How to Secure Health Care Data to Meet HITECH Act Compliance
Encryption or destruction
In August 2009, the Department of Health and Human Services (HHS) issued a statement specifying only "encryption and destruction as the technologies and methodologies that render protected health information unusable, unreadable or indecipherable to unauthorized individuals."
Encryption or destruction are, therefore, the only two means to protect patient health data, thereby eliminating breach notification requirements. That really only leaves encryption as the method to secure data that will be used.
Due to the complexities of managing public-key infrastructure (PKI) and attempts at implementing invasive approaches, encryption has gained a bit of a negative reputation over the past decade. However, this negative association is no longer warranted based on advances in the market. Healthcare organizations should quickly update their encryption knowledge.

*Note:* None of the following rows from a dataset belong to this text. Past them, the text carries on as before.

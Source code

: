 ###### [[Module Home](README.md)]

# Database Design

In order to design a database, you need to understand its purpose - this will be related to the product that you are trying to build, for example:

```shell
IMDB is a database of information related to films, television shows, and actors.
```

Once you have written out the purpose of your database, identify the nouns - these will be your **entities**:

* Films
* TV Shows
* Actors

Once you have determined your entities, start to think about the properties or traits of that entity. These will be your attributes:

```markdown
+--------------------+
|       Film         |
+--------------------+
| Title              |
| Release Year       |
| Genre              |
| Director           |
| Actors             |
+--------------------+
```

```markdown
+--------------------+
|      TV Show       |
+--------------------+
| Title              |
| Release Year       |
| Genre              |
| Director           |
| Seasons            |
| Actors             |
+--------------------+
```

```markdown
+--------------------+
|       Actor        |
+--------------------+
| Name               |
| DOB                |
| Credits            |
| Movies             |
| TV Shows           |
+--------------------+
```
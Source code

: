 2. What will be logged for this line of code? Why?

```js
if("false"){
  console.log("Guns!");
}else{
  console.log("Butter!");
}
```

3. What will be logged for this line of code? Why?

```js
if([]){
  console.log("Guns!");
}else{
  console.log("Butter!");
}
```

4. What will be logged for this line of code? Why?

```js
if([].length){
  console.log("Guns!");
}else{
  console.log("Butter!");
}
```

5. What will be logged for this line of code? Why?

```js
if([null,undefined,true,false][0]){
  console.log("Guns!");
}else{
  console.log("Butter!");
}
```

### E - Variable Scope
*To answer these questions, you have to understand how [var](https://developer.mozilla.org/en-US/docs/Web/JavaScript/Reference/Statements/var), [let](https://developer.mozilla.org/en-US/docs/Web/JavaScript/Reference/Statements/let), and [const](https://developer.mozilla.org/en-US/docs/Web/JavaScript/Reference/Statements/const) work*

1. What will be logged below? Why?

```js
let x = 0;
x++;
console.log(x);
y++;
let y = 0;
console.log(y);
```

Enterprise-grade encryption has experienced significant technical evolution since HIPAA was finalized in 2003. Today, companies can secure information without performance degradation, rewriting applications, or management costs. For HIPAA-covered entities and their business partners who haven't started, immediate focus should be placed on understanding the benefits and challenges of different encryption approaches.
These entities and business partners should be getting updated on the state of the art of encryption today, as well as understand the difference between the management requirements of point (self-contained) encryption solutions versus centrally-managed solutions.